(Records excerpted from a collection)
◆ ◆ ◆ ◆

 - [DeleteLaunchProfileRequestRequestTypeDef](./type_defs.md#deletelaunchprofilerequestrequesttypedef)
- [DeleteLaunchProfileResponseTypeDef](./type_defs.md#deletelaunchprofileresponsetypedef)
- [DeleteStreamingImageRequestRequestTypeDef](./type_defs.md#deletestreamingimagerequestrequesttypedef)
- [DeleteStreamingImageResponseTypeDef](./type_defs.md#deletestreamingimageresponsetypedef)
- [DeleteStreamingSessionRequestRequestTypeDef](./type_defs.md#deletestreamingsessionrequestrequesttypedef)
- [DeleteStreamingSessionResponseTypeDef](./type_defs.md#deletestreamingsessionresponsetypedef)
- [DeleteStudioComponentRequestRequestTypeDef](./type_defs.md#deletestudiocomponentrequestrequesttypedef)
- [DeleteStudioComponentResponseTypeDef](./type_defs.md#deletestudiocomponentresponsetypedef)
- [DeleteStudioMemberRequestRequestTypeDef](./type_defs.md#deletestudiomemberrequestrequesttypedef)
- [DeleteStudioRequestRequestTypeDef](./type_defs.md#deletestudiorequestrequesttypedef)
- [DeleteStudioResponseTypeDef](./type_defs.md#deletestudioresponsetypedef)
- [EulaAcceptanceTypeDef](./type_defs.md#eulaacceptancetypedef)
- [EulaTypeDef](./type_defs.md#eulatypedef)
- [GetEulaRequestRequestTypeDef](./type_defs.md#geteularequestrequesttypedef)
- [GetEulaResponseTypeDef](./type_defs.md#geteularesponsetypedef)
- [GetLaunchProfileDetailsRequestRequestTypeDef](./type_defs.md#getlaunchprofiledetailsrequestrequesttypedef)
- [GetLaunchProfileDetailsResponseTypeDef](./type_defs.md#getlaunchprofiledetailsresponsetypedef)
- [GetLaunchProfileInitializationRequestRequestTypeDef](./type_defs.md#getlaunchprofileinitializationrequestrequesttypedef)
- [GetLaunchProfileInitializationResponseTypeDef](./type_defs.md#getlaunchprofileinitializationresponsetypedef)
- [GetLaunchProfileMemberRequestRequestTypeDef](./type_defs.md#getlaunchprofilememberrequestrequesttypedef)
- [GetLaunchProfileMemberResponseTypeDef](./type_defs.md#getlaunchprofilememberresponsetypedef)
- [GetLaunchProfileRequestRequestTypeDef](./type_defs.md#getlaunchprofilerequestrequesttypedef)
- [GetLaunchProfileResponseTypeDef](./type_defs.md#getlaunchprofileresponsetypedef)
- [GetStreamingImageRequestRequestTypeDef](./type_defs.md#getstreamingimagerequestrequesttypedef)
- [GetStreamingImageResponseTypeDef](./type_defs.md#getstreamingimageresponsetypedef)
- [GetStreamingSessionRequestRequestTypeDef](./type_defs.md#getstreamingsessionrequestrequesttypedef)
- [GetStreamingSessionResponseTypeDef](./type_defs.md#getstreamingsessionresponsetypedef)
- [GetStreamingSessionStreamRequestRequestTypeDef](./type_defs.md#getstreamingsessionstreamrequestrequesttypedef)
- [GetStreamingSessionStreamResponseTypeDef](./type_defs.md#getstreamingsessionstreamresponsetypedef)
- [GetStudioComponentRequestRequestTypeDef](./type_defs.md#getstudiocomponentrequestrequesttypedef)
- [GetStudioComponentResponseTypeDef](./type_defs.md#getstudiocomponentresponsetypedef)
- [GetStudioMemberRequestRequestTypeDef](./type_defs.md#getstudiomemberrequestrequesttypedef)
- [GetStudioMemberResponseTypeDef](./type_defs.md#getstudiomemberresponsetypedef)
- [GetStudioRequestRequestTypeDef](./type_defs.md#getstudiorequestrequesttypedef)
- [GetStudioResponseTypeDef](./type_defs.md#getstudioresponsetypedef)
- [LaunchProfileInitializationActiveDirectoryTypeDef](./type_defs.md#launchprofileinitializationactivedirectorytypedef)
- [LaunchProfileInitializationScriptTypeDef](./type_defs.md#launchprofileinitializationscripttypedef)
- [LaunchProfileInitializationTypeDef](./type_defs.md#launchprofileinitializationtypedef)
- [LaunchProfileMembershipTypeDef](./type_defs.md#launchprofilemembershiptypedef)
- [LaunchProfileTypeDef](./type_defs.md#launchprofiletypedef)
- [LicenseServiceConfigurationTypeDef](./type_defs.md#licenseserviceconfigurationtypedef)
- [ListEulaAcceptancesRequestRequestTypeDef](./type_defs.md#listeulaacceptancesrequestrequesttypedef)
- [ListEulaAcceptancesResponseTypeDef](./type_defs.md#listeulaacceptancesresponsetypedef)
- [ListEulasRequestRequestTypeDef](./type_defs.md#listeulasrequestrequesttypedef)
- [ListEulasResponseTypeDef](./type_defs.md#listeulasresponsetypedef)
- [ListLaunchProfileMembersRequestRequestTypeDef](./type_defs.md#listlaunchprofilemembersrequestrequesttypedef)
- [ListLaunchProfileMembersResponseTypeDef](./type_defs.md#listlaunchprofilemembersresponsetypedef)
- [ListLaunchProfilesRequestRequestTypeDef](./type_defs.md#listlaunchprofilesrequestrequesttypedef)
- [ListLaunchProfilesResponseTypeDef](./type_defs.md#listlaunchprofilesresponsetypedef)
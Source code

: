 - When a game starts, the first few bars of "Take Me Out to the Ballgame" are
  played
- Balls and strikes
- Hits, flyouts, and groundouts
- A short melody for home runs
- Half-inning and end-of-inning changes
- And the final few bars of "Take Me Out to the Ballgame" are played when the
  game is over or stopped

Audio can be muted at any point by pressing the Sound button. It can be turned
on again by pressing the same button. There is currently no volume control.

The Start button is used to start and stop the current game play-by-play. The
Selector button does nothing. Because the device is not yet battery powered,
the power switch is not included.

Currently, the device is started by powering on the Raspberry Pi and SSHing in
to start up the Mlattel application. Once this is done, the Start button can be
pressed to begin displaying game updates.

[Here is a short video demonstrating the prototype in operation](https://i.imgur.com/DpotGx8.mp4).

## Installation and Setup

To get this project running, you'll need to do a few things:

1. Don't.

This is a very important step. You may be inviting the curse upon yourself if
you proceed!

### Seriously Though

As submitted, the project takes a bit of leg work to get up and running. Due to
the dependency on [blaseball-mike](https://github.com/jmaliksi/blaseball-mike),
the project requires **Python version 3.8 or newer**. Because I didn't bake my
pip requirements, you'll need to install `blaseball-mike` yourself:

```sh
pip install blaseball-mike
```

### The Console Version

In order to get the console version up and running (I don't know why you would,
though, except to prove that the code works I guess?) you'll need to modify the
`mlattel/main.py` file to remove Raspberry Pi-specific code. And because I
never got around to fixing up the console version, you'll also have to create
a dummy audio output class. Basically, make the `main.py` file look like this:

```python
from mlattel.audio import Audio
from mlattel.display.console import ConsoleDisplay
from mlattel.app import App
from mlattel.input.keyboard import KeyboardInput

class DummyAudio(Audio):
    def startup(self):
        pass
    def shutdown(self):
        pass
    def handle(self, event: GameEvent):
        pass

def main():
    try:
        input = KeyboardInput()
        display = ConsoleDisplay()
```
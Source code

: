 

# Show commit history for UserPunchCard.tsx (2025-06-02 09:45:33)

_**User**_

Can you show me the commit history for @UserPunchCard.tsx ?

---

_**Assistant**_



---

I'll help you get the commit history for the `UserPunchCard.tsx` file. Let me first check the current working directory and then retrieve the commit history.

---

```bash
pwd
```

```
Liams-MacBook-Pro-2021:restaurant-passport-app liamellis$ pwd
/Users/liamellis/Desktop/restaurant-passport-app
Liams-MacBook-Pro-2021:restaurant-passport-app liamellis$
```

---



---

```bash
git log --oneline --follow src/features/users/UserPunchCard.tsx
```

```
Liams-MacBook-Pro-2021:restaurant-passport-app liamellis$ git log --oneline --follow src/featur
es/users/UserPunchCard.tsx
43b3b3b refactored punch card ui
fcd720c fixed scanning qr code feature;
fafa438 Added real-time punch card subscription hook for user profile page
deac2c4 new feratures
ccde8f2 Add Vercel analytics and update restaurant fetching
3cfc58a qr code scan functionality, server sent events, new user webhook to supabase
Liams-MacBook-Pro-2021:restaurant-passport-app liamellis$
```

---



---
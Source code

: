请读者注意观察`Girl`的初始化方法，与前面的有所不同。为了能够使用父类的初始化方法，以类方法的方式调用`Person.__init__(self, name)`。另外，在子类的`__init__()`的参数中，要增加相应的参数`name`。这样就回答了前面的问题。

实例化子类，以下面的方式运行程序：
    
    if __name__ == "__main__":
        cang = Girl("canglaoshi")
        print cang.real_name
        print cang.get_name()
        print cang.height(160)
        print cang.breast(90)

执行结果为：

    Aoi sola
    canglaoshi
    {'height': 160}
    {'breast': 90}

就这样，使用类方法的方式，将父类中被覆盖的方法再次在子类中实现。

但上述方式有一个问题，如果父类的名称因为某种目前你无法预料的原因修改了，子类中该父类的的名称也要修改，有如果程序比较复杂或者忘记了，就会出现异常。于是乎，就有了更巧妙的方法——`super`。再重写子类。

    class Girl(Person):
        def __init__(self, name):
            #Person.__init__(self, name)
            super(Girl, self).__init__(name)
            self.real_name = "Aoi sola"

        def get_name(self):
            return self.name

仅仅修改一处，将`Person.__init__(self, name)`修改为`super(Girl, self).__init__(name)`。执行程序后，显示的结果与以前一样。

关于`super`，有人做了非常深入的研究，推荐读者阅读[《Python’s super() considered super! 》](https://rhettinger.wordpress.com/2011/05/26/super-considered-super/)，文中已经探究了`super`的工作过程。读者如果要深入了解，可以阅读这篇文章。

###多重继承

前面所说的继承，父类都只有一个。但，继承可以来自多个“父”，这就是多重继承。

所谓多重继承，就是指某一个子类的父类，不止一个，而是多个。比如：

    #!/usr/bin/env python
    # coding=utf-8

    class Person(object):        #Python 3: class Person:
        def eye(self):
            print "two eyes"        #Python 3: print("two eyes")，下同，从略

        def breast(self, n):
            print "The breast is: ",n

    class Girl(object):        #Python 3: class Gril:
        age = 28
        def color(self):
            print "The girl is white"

◆ ◆ ◆ ◆

Work item:
Copy each line from the data that features the string "ConsoleDisplay".

Task response:
from mlattel.display.console import ConsoleDisplay
        display = ConsoleDisplay()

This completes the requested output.